A. Measuring for Pad Identification
The key features of a pad needed to identify it are Shape, Length, Width and Thickness. The Bendix website and latest Bendix printed catalogue give the information required for positive pad identification. The below example of a DB1152 for the Nissan 300ZX shows how to measure a pad that has additional accessories fitted.


The Pad Length is the total length of the Backing Plate and Friction Material not including any overhanging clips. In the example measure from the left edge of the Backing Plate to the right edge of the Backing Plate not including the Wear Sensor.


The Pad Width is the total width of the Backing Plate and Friction Material not including any overhanging clips. In the example the pad is measured from the bottom edge of the Backing Plate to the top edge of the Backing Plate not including the Anti-Rattle Clip. On some pads the shim on the backing plate wraps around the ends of the pad increasing its effective length, shown below in red on DB1295. In these cases the Pad Length is the total length of the Backing Plate including Shim.


The Bendix Website and Bendix Catalogue have a section that shows what the disc pad set consists of, including the measurements. Read the measurements as Length x Width x Thickness. Note some sets have different size pads in them, in this case both pad sizes will be shown.

The Pad Thickness is the total thickness from the flat surface of the Backing Plate to the flat surface of the Friction Material. This exaggerated example shows all the common features found on the Backing Plate surface and the Friction Material surface, this is a made-up example just for demonstration purposes, thankfully there are no real pads that are this complex. Remove any clip-on shims before measurement, but where Shims or Gaskets are attached to the back of the Backing Plate include them in the thickness measurement.

B. Measuring Pad Wear
During the braking process the friction material and brake rotor absorb large amounts of heat. The friction material also acts as an insulating barrier to slow the heat transfer to the brake caliper and other components. As the pads wear there is less friction material so more of the heat is transferred to other components. It is recommended that the brake pads be replaced when there is less than 3mm of friction material remaining.

Note the position of each pad as you take them out of the brake caliper, also note any broken spring clips or shims that come out. Measure each pad at several positions along its length. In many cases the jaws of your measuring caliper can reach right across the width of the pad.
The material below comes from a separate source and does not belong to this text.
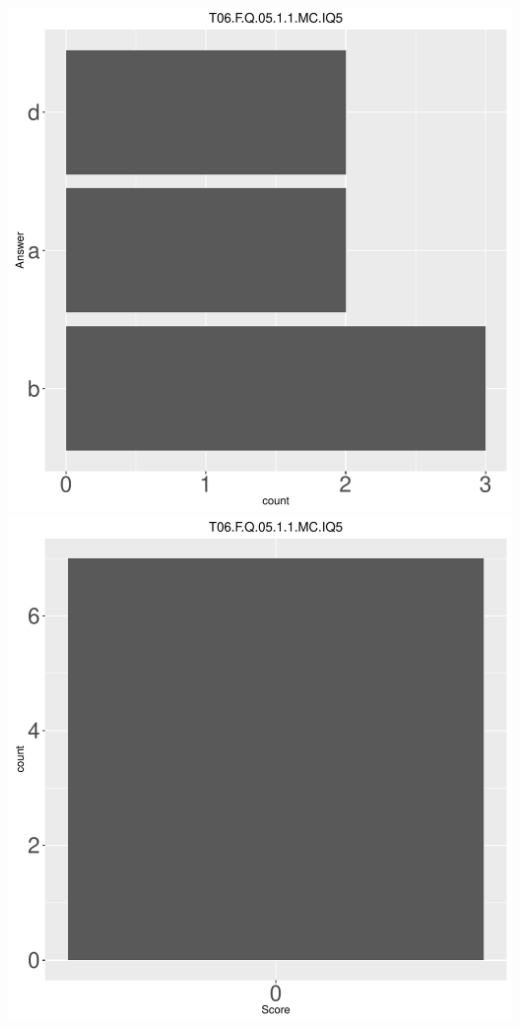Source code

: \documentclass[12pt,english,nohyper]{tufte-handout}\usepackage[]{graphicx}\usepackage[]{color}
\begin{document}
\begin{center} \includegraphics[width=.45\linewidth]{Topic06_AB_67_answer} \includegraphics[width=.45\linewidth]{Topic06_AB_67_score} \end{center} 
\end{document}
Pads that wear unevenly can show a taper when measured. In extreme cases this can be seen during the measurement process. Check the variation in thickness along the length of the pad and across the width of the pad. There is normally a small taper along the length of the pad as the rotor tries to drag the pad in the direction it is turning. Some of the high performance multi-piston calipers now use different diameter pistons to try to counteract
this affect.

Differences in thickness in a single pad of more than 0.5 mm can indicate a problem with the caliper, requiring a caliper service, recondition or replacement. Even if the pads have worn evenly with no taper they can still tell a story. The differences in thickness between pads can also indicate caliper problems.

Some examples are:

Outer pads worn more than inner pads in a single piston floating caliper can indicate the floating caliper is binding on its slides either through excessive wear or lack of lubrication, so after a brake application the piston retracts but the outer pad is still held in contact with the disc. To help prevent binding, always clean the caliper slides with Bendix Brake Cleaner, and lubricate with Bendix Brake Lubricant.


Wear of both pads on one side of the vehicle could indicate the piston is unable to retract, possibly due to corrosion or a damaged rubber piston boot. If the piston is unable to retract, both the pads will be left contacting the disc after each brake application causing rapid wear, the driver may experience the vehicle pulling to the damaged side for a while after the brakes are released. In extreme cases of piston binding the piston may not be able to move at all, causing the opposite wheel to do much more of the braking, wearing its pads prematurely and potentially causing the vehicle to pull to one side during braking. To help prevent corrosion, always bleed plenty of the old heat affected brake fluid out during a brake job and top up with quality Bendix brake fluid.